Exercise goal -
A bare number is all that is needed: how many lines below contain the string "Data"?
*** Opening Extracted material ***
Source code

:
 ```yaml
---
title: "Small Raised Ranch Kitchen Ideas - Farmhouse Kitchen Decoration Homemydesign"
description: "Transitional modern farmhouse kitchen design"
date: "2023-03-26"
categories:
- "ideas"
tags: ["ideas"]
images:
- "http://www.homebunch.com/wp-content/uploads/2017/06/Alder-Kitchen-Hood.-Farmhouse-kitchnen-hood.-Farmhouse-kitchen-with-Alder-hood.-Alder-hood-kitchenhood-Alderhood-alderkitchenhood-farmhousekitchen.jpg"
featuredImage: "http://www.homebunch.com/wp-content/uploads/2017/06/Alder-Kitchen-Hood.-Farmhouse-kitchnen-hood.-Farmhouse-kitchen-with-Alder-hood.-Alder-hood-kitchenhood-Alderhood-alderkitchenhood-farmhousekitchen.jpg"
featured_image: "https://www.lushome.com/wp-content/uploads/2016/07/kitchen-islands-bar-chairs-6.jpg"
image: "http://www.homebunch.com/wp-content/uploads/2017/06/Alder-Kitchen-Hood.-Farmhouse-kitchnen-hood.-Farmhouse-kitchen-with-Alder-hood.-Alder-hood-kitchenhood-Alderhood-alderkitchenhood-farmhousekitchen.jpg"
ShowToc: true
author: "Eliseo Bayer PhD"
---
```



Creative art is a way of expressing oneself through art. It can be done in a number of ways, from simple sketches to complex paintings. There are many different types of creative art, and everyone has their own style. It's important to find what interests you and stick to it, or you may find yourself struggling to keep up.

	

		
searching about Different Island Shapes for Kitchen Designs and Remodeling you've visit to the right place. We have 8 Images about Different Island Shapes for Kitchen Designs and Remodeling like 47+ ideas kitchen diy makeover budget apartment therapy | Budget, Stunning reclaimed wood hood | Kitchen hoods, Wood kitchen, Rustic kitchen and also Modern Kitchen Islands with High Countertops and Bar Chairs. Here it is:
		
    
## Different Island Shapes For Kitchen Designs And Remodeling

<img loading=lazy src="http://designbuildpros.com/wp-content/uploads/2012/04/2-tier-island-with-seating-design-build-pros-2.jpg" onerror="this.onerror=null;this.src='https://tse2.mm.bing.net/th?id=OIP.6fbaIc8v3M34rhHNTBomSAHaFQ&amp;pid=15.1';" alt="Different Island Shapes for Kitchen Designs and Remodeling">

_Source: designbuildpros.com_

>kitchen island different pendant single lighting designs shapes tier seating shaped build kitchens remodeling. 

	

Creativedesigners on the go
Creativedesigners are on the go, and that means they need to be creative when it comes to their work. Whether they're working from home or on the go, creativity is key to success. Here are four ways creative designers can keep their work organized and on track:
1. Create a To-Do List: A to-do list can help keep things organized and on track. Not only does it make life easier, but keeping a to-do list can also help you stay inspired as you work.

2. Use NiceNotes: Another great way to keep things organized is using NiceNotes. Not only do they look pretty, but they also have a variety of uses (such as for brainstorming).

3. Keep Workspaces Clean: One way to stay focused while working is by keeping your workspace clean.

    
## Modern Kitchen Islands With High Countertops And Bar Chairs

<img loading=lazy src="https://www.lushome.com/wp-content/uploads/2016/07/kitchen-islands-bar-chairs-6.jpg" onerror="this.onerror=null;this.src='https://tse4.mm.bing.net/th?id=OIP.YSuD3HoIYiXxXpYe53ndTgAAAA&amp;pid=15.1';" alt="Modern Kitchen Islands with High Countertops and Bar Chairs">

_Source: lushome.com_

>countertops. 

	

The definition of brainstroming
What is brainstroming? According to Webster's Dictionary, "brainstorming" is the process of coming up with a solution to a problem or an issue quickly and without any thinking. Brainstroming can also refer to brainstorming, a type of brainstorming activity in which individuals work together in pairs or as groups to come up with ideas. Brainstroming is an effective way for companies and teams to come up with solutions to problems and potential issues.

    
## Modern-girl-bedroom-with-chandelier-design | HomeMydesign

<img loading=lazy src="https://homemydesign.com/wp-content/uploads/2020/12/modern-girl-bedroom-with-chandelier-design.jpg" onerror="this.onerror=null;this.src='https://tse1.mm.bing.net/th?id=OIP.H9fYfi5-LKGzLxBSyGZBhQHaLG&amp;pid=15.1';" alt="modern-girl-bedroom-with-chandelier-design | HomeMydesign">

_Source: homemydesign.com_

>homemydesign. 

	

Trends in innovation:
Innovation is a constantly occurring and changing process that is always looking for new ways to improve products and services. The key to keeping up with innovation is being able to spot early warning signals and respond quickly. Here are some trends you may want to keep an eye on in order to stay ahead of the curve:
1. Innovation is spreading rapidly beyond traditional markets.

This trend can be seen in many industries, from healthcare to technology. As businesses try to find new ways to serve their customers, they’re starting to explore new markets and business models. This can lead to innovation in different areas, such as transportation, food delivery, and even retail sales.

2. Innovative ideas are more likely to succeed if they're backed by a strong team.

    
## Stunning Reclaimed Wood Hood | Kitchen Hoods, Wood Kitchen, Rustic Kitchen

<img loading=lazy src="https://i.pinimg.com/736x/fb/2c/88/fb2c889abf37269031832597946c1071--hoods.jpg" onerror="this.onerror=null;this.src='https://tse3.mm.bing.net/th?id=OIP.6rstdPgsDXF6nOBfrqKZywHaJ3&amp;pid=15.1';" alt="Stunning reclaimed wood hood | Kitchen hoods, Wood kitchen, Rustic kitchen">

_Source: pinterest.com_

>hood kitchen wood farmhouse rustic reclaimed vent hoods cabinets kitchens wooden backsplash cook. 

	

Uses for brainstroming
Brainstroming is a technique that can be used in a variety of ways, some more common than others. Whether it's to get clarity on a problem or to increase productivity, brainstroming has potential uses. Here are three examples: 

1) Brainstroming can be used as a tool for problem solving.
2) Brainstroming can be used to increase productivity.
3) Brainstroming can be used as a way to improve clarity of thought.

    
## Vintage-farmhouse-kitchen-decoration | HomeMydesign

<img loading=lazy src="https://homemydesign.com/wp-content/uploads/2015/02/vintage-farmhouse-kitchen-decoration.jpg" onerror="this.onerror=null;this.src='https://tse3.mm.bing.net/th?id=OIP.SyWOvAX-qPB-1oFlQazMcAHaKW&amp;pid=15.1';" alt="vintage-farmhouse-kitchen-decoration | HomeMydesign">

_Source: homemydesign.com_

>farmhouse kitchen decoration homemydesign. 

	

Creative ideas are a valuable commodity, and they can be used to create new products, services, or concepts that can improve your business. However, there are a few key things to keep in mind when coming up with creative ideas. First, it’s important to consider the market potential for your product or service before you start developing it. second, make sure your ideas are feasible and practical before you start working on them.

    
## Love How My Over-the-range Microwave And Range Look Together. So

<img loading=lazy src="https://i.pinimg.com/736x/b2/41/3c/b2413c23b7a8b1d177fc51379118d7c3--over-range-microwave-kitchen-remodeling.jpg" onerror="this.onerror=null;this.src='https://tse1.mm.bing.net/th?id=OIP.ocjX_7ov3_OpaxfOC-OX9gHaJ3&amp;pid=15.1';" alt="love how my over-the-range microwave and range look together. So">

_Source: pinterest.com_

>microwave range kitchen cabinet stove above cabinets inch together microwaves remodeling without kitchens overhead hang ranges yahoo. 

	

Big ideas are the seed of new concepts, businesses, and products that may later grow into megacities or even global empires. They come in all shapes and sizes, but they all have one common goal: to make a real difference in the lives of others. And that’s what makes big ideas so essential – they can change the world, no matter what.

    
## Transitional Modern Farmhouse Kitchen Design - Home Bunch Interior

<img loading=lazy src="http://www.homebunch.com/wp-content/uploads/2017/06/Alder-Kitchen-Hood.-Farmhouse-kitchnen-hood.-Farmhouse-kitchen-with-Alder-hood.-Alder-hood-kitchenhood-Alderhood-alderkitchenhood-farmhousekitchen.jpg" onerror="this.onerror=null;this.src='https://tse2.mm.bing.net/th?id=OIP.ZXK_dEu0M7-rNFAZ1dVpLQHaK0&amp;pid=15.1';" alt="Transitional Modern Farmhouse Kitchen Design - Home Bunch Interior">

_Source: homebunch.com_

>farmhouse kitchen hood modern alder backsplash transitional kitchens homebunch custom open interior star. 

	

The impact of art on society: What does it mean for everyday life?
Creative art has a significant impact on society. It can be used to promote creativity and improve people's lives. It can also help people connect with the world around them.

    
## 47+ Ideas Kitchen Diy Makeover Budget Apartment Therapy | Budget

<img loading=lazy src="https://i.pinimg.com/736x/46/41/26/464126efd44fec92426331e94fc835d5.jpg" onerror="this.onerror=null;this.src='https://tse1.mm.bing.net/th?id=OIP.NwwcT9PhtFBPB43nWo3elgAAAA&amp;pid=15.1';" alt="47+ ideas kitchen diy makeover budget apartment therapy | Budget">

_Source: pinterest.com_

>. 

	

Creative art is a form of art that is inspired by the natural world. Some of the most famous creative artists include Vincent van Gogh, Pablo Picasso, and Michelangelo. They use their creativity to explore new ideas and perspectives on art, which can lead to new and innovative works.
*** Closing Extracted material ***
*** Opening Extracted material ***
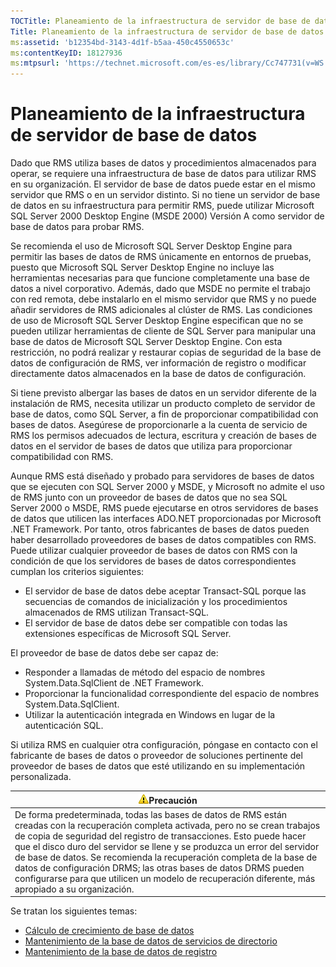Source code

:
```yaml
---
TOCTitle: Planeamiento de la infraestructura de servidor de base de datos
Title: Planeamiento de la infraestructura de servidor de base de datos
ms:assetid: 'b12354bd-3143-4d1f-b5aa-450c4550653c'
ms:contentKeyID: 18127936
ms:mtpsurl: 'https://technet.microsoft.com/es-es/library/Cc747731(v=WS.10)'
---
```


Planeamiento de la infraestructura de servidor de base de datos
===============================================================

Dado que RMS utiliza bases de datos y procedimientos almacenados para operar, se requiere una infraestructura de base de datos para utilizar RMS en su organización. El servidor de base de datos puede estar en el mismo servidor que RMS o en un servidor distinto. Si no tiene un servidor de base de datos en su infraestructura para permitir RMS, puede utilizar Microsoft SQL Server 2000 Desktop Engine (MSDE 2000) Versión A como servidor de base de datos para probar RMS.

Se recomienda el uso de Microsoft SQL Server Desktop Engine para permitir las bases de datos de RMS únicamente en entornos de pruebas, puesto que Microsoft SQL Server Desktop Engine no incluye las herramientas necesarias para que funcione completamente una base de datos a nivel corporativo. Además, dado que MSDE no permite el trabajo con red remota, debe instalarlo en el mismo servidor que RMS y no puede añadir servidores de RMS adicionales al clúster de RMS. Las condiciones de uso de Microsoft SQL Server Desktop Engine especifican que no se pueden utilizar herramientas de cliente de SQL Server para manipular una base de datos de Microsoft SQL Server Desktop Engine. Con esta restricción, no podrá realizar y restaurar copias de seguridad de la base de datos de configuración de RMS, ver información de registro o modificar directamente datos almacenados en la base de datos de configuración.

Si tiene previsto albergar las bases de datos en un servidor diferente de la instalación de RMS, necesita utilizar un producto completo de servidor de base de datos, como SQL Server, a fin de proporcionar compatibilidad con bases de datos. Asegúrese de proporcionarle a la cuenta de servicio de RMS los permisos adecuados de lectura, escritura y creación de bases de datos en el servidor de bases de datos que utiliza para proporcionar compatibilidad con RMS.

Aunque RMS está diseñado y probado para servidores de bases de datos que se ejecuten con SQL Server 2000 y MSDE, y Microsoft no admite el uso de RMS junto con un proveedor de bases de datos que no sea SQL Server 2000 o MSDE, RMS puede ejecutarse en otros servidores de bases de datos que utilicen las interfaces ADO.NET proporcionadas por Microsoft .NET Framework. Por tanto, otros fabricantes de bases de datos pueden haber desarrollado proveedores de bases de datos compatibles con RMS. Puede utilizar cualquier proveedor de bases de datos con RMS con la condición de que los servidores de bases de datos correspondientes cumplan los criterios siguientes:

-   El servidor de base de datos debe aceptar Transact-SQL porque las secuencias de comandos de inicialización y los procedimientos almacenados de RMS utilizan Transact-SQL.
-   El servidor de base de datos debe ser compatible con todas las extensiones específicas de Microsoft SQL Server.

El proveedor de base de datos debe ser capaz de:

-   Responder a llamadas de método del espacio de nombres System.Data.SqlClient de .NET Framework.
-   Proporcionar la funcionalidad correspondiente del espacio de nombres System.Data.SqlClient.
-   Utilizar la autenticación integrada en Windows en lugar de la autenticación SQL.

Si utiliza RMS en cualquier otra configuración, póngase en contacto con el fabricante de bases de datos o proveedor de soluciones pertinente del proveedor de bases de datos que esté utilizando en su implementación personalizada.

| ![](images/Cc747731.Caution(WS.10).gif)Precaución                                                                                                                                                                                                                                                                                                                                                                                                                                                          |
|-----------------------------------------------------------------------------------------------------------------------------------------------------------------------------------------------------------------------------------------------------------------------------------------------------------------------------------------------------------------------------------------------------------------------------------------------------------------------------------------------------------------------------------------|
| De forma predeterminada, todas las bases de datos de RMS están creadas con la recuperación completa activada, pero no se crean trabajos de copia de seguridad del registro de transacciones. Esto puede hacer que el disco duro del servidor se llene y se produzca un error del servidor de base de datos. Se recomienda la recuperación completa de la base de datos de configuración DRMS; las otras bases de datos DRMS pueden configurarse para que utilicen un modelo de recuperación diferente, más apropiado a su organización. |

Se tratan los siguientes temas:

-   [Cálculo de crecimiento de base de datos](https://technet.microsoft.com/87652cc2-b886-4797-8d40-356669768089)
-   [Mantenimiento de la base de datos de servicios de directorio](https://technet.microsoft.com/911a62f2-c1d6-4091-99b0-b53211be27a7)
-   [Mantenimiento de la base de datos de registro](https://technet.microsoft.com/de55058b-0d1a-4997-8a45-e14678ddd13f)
*** Closing Extracted material ***
Task response -
2